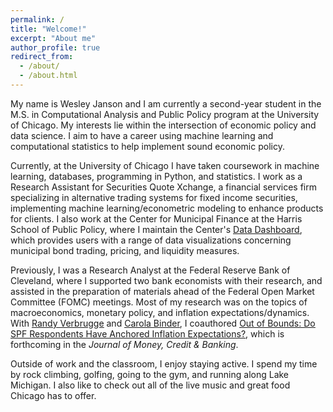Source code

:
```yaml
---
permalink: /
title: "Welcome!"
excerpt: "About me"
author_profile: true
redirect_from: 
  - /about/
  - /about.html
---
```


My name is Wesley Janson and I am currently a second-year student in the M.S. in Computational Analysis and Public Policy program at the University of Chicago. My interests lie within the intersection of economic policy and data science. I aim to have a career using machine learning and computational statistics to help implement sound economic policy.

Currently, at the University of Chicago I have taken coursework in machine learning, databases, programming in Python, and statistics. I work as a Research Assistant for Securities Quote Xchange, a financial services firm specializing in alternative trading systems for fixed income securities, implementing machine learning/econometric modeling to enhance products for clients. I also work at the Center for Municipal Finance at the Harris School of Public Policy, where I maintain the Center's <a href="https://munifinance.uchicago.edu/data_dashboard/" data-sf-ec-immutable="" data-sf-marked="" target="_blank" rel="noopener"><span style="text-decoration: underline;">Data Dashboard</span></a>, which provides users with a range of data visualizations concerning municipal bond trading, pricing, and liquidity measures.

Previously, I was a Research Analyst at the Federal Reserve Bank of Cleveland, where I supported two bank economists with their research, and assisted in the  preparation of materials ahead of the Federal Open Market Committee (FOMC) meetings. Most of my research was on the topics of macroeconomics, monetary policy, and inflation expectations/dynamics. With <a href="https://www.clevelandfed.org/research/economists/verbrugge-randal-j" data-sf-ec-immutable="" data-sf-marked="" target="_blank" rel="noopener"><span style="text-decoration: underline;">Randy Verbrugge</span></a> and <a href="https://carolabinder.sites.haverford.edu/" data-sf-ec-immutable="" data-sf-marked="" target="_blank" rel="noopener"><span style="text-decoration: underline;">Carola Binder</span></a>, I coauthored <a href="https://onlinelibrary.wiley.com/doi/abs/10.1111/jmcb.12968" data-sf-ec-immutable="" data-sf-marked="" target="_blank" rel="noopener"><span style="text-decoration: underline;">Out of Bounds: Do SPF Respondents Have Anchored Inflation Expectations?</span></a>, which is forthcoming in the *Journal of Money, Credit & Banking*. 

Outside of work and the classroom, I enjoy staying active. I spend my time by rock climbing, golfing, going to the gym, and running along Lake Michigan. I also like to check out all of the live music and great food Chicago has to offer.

§ **PROBLEM REQUIREMENTS**: Output all the data above verbatim, leaving out images.

§ **ANSWER FOR THIS EXERCISE**:
Source code

:
```yaml
---
permalink: /
title: "Welcome!"
excerpt: "About me"
author_profile: true
redirect_from: 
  - /about/
  - /about.html
---
```


My name is Wesley Janson and I am currently a second-year student in the M.S. in Computational Analysis and Public Policy program at the University of Chicago. My interests lie within the intersection of economic policy and data science. I aim to have a career using machine learning and computational statistics to help implement sound economic policy.

Currently, at the University of Chicago I have taken coursework in machine learning, databases, programming in Python, and statistics. I work as a Research Assistant for Securities Quote Xchange, a financial services firm specializing in alternative trading systems for fixed income securities, implementing machine learning/econometric modeling to enhance products for clients. I also work at the Center for Municipal Finance at the Harris School of Public Policy, where I maintain the Center's <a href="https://munifinance.uchicago.edu/data_dashboard/" data-sf-ec-immutable="" data-sf-marked="" target="_blank" rel="noopener"><span style="text-decoration: underline;">Data Dashboard</span></a>, which provides users with a range of data visualizations concerning municipal bond trading, pricing, and liquidity measures.

Previously, I was a Research Analyst at the Federal Reserve Bank of Cleveland, where I supported two bank economists with their research, and assisted in the  preparation of materials ahead of the Federal Open Market Committee (FOMC) meetings. Most of my research was on the topics of macroeconomics, monetary policy, and inflation expectations/dynamics. With <a href="https://www.clevelandfed.org/research/economists/verbrugge-randal-j" data-sf-ec-immutable="" data-sf-marked="" target="_blank" rel="noopener"><span style="text-decoration: underline;">Randy Verbrugge</span></a> and <a href="https://carolabinder.sites.haverford.edu/" data-sf-ec-immutable="" data-sf-marked="" target="_blank" rel="noopener"><span style="text-decoration: underline;">Carola Binder</span></a>, I coauthored <a href="https://onlinelibrary.wiley.com/doi/abs/10.1111/jmcb.12968" data-sf-ec-immutable="" data-sf-marked="" target="_blank" rel="noopener"><span style="text-decoration: underline;">Out of Bounds: Do SPF Respondents Have Anchored Inflation Expectations?</span></a>, which is forthcoming in the *Journal of Money, Credit & Banking*. 

Outside of work and the classroom, I enjoy staying active. I spend my time by rock climbing, golfing, going to the gym, and running along Lake Michigan. I also like to check out all of the live music and great food Chicago has to offer.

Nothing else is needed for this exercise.